Directions for this task => Copy out all the lines of the data that hold the word "Tabelle".

***** Material shown

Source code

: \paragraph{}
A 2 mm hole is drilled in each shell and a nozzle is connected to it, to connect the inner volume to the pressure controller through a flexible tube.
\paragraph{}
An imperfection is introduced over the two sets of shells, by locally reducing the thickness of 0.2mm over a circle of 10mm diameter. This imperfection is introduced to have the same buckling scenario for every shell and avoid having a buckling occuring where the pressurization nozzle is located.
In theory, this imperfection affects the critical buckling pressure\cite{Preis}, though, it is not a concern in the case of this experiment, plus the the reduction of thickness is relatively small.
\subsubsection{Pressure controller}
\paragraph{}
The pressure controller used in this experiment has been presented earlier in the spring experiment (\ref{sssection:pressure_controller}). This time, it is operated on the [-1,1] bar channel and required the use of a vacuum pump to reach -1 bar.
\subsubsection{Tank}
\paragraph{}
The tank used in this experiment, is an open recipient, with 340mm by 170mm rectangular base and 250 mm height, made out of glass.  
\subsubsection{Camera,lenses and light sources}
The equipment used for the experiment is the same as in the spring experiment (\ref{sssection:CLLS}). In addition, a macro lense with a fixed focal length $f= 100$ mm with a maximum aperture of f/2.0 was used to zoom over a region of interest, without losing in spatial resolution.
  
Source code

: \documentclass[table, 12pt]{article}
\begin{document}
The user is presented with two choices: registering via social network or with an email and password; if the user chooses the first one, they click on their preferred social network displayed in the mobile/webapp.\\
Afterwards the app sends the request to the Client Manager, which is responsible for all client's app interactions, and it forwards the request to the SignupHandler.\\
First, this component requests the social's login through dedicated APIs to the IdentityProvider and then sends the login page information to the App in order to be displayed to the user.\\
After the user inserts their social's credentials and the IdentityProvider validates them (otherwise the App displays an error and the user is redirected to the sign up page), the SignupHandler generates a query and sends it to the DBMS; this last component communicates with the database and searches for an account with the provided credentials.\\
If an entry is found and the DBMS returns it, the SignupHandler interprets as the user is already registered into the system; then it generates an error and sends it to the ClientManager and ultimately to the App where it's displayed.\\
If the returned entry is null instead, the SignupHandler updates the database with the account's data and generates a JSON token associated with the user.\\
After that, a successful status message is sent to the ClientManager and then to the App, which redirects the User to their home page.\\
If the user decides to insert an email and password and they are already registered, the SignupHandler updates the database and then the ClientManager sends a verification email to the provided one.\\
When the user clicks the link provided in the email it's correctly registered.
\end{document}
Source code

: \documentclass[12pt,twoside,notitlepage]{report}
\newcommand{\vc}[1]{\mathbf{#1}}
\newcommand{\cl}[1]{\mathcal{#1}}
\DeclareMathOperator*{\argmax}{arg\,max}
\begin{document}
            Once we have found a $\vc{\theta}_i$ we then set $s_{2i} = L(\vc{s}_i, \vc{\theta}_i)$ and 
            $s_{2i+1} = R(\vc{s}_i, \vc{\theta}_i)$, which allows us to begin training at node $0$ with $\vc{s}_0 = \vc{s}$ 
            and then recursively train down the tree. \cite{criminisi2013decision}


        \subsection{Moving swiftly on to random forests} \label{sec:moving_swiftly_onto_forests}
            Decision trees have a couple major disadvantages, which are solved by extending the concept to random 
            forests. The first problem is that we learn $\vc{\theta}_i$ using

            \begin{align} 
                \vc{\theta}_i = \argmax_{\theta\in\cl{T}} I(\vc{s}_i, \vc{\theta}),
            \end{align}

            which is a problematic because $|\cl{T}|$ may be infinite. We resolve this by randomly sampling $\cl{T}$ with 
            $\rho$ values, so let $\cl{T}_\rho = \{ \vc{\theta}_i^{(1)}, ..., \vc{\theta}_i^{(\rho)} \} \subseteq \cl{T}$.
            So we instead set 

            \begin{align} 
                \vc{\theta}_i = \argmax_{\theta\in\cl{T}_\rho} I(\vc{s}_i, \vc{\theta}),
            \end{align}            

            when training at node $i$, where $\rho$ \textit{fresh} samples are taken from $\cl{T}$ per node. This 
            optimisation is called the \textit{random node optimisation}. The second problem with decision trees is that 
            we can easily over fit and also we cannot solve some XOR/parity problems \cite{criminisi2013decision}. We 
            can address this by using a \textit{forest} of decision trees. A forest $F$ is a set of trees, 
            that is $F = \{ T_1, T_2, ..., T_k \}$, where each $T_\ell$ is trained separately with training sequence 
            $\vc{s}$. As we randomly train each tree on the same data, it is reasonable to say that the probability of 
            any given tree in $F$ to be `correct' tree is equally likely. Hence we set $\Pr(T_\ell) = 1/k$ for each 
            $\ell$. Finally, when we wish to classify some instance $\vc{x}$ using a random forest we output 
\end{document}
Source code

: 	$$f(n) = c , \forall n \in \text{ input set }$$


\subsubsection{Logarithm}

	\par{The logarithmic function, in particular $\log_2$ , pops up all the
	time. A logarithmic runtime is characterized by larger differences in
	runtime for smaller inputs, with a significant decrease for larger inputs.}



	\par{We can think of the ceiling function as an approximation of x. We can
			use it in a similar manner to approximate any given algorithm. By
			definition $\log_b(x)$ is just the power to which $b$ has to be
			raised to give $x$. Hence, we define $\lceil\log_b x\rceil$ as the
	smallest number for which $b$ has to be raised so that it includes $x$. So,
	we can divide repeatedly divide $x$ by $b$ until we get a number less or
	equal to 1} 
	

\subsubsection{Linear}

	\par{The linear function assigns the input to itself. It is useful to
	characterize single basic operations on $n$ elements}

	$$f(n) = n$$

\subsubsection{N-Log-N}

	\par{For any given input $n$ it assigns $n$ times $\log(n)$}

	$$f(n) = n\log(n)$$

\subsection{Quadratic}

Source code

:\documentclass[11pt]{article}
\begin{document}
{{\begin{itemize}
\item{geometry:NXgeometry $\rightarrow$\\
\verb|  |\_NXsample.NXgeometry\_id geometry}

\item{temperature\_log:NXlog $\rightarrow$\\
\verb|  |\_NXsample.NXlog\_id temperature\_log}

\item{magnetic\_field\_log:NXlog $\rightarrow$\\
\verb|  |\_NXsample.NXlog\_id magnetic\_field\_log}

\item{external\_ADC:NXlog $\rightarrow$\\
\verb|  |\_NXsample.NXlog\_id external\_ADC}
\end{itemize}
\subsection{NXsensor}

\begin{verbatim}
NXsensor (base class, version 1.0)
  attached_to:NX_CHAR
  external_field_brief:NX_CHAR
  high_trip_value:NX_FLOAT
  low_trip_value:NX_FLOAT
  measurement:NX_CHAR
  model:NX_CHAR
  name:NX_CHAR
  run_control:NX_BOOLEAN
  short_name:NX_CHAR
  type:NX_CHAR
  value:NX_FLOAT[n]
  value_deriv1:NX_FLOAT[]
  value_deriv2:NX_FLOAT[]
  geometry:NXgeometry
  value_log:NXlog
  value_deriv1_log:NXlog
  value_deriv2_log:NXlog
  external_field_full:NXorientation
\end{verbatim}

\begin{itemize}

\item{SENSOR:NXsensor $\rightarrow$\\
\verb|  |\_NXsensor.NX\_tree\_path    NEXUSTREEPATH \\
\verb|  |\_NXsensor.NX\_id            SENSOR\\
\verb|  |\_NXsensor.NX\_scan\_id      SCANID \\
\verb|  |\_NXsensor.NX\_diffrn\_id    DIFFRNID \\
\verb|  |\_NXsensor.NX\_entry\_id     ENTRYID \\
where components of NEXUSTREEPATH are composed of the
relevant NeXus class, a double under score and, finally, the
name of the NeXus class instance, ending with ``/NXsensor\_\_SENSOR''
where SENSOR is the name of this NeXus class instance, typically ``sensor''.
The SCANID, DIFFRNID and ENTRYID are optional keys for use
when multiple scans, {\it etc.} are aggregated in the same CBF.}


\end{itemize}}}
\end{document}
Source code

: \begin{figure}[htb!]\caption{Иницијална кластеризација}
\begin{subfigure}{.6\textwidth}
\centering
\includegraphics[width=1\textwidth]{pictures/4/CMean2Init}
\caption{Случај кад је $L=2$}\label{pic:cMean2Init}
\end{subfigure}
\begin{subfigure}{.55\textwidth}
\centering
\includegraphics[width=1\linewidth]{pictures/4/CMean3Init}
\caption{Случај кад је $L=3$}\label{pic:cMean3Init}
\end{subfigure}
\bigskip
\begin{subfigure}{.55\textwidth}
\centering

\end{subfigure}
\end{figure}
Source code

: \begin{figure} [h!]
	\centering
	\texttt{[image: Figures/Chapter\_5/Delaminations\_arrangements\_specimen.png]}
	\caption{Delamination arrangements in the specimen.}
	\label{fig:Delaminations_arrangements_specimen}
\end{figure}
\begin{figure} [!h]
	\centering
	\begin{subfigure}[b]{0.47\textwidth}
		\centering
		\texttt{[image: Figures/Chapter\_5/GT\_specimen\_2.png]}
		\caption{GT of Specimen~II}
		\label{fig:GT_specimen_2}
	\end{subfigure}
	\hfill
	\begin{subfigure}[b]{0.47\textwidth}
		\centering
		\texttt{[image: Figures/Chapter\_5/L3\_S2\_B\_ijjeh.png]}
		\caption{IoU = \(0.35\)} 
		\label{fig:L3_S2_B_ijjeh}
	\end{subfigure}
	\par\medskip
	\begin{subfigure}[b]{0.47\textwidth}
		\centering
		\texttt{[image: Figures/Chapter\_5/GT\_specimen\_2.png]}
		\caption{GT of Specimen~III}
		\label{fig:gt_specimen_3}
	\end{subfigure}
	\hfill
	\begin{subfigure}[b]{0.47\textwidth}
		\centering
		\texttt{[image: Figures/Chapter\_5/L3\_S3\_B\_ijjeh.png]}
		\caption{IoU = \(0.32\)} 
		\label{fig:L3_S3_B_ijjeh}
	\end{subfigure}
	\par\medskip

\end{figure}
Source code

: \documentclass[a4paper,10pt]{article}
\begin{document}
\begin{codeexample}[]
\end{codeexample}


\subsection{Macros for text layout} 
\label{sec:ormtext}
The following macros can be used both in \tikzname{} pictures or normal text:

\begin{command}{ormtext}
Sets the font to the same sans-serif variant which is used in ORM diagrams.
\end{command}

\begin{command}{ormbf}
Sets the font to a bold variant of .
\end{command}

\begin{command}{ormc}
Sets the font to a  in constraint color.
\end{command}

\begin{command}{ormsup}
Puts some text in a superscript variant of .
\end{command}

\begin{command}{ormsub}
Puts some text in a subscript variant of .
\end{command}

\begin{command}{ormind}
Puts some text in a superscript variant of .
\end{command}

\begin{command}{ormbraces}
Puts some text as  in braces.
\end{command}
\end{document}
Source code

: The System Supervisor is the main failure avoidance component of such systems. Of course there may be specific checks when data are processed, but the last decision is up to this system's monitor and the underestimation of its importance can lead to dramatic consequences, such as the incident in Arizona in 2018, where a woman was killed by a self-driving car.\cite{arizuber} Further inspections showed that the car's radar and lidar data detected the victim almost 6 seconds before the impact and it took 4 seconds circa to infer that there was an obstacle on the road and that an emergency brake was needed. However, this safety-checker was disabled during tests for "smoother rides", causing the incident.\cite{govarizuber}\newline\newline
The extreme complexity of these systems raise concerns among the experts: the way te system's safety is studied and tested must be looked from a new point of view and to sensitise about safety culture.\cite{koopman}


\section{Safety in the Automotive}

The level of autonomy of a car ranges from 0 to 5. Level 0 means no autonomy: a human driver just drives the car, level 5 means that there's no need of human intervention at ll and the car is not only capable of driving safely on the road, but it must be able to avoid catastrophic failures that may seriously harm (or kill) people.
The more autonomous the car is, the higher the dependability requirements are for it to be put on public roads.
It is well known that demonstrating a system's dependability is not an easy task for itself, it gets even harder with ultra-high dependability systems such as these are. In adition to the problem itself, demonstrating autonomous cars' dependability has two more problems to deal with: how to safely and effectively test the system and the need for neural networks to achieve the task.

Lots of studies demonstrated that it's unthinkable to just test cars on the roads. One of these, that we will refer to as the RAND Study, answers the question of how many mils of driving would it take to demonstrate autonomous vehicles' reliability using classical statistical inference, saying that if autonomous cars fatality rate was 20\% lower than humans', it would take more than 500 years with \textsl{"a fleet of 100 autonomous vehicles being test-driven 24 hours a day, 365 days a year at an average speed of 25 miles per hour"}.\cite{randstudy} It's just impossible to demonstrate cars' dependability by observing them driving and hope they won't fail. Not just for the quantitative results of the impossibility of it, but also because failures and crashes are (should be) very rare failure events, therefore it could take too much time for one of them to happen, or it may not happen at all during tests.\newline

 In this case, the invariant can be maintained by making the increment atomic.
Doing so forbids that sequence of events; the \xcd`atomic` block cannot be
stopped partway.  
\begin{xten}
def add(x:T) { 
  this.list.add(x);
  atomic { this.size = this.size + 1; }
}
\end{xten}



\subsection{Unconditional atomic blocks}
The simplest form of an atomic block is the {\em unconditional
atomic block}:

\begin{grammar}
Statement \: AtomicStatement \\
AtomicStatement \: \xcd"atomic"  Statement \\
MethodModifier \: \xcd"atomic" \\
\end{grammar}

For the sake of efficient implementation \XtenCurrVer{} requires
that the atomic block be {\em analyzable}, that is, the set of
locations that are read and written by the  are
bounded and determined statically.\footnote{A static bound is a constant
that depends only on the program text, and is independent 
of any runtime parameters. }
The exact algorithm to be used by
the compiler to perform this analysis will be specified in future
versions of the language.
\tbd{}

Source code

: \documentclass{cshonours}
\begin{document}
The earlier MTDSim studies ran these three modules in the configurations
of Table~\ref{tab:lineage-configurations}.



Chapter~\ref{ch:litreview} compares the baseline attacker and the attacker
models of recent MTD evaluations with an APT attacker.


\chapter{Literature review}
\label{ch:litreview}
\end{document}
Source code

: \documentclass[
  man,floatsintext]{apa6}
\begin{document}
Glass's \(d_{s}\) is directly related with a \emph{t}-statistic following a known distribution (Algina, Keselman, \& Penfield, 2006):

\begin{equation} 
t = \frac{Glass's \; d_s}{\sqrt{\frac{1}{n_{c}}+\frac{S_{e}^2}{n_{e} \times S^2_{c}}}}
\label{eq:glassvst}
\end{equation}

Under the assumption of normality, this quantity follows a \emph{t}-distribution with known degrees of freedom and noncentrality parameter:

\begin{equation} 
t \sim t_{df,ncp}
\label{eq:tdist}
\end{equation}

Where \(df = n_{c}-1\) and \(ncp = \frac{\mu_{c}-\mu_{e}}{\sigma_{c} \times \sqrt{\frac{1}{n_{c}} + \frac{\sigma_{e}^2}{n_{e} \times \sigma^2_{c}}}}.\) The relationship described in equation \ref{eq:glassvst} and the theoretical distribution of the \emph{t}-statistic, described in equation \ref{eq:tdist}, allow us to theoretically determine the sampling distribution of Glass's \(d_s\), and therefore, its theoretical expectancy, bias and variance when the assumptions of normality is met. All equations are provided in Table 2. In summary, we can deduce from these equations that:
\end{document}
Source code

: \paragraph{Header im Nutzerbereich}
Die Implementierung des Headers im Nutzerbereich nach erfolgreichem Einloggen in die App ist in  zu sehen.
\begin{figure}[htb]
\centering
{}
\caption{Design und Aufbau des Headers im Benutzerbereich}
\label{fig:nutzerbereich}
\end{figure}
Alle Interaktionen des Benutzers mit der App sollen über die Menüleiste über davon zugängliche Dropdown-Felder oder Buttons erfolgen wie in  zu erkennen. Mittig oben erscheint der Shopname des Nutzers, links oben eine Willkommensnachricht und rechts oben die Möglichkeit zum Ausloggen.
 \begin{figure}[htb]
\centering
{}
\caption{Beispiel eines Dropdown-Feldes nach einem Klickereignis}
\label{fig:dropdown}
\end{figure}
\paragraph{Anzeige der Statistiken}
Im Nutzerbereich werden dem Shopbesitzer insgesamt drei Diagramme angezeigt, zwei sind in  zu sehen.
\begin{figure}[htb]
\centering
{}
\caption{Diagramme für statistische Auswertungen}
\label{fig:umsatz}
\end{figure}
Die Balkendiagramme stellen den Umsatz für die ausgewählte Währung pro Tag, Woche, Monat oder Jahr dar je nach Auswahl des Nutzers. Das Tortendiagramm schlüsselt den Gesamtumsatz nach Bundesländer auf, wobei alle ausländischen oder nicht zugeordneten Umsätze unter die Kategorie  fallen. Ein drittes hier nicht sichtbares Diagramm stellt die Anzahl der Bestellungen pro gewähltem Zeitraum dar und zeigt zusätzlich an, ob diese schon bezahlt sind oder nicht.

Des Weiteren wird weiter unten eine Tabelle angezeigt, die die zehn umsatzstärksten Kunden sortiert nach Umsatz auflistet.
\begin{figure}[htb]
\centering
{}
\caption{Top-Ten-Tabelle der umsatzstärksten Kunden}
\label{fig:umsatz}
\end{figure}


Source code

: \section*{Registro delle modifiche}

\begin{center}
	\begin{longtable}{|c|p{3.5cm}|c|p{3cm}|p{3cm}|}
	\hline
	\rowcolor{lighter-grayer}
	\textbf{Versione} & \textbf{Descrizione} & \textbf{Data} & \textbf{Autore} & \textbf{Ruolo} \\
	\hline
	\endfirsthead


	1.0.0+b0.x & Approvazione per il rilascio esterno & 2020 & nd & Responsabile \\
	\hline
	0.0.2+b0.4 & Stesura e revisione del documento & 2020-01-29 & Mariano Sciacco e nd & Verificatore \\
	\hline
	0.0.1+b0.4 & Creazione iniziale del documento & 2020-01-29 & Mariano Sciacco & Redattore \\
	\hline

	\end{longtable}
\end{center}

**********

Finished exercise =>
Des Weiteren wird weiter unten eine Tabelle angezeigt, die die zehn umsatzstärksten Kunden sortiert nach Umsatz auflistet.
\caption{Top-Ten-Tabelle der umsatzstärksten Kunden}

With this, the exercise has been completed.